(Stored data entries)
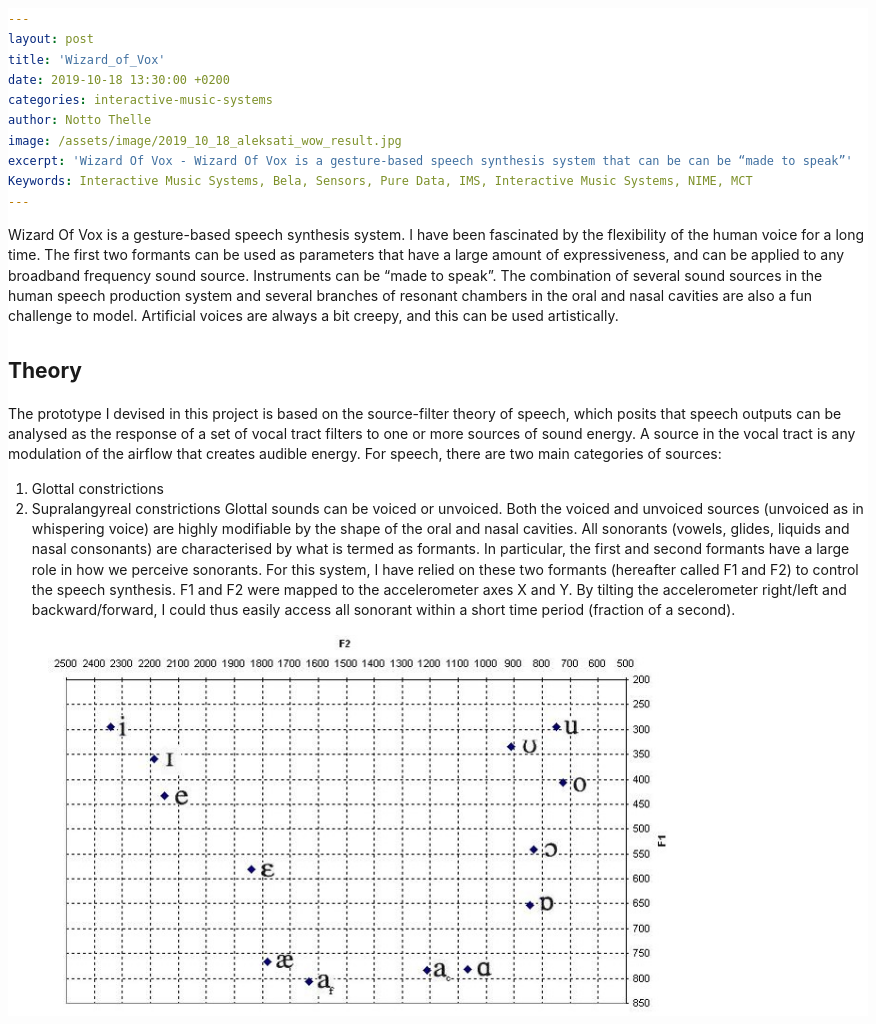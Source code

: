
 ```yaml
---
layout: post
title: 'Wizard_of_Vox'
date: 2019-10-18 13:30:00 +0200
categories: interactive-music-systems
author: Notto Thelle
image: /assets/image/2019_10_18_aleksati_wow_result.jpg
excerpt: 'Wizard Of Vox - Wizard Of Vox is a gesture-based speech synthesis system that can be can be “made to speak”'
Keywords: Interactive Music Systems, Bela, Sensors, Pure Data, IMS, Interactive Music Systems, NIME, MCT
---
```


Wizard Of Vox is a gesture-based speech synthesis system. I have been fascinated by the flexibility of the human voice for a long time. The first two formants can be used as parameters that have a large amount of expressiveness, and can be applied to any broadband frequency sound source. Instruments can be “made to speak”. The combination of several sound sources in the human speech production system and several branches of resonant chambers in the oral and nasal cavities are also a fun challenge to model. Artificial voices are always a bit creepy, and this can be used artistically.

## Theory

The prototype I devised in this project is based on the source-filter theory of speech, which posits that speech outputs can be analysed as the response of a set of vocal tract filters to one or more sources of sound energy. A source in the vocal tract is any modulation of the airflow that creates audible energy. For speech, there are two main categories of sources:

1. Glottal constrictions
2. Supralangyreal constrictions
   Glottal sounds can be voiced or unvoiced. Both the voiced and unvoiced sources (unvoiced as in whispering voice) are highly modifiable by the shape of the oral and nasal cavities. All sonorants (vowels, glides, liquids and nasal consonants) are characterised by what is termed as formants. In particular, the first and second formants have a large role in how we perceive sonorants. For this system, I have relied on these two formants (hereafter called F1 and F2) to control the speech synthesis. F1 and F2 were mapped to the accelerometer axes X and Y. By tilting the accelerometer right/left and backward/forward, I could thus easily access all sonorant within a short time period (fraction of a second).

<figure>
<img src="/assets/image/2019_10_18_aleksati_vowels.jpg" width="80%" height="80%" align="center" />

...

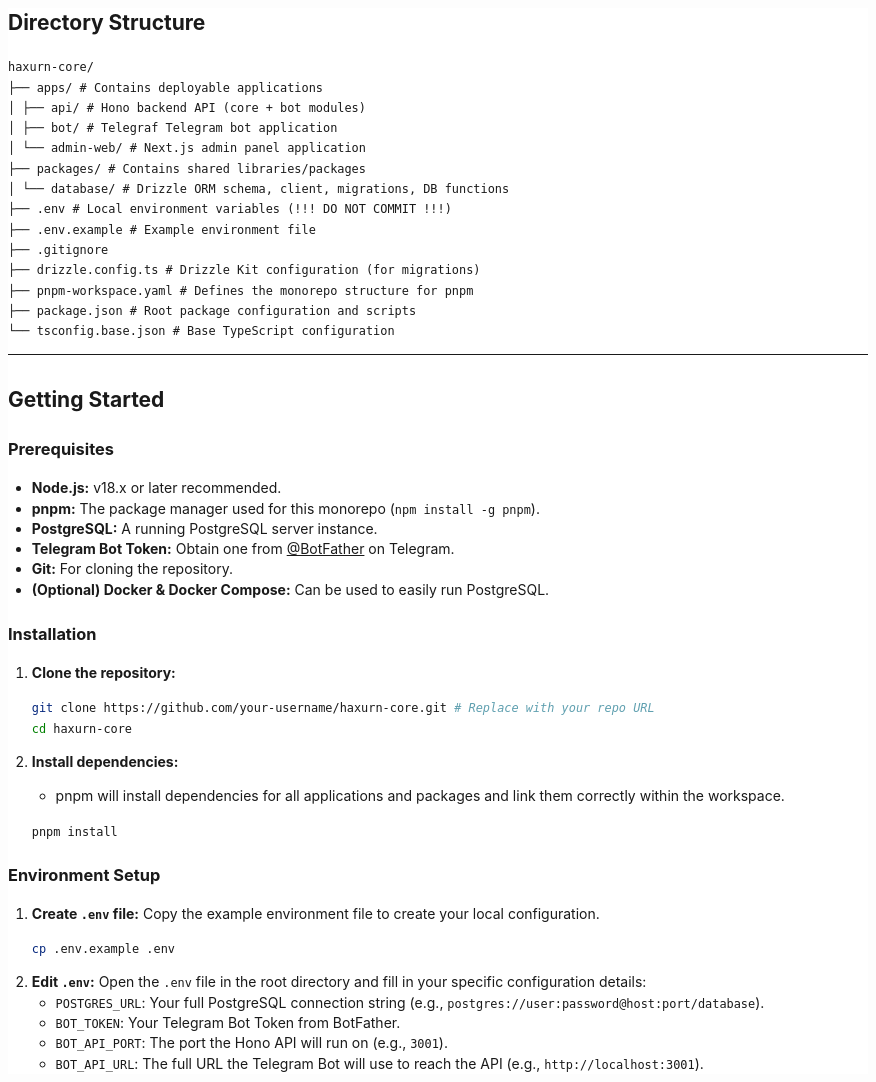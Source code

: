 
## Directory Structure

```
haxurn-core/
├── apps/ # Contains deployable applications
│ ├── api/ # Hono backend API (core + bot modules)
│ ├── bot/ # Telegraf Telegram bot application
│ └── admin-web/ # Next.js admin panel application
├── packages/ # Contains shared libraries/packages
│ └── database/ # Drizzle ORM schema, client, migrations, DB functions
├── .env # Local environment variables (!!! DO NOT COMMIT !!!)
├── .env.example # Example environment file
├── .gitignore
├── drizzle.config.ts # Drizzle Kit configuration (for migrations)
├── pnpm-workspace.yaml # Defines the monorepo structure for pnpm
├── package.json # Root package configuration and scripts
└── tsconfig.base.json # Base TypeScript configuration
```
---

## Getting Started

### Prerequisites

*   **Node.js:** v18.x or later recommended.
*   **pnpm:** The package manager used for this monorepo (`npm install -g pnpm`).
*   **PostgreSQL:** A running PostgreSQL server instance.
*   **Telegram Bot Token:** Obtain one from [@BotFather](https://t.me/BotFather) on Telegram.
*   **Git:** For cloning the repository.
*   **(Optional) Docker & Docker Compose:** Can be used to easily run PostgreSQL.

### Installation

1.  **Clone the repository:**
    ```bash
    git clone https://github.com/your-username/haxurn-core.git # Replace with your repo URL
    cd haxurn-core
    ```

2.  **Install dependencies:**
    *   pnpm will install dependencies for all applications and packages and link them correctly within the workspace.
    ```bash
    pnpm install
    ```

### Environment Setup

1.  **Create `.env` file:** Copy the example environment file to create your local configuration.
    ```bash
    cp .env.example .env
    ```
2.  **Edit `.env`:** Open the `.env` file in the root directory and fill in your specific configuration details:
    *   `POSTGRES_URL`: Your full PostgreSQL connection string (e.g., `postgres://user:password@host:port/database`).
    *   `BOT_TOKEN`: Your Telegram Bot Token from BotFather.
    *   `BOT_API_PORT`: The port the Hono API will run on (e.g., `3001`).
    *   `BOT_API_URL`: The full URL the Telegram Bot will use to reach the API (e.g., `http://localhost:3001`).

...

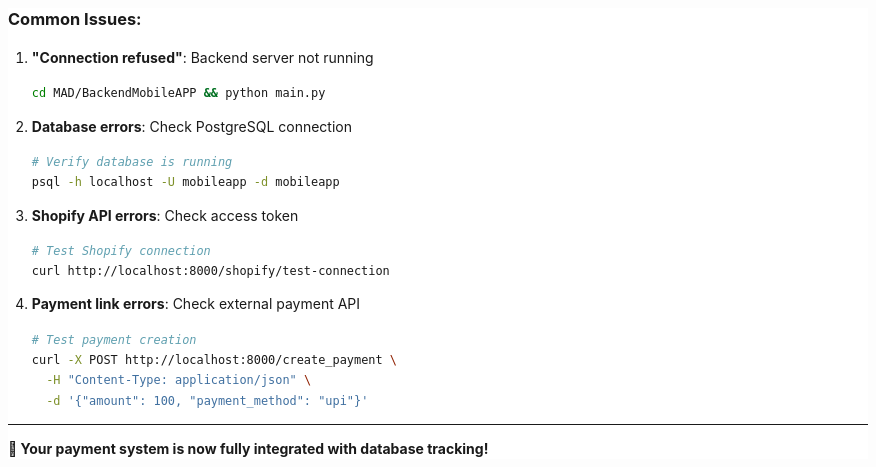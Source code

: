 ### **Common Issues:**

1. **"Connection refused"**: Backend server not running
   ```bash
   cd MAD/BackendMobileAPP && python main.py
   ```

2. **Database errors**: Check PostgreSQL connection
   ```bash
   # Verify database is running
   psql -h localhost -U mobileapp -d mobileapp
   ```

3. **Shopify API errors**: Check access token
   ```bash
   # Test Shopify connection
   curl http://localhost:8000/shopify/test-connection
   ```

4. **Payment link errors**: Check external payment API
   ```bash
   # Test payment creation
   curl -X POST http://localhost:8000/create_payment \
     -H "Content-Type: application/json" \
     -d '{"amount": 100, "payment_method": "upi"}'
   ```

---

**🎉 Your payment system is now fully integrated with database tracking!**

--- Exercise description ---
Determine how many lines of the data above hold the word "within". Output that number only.

--- Your response ---
2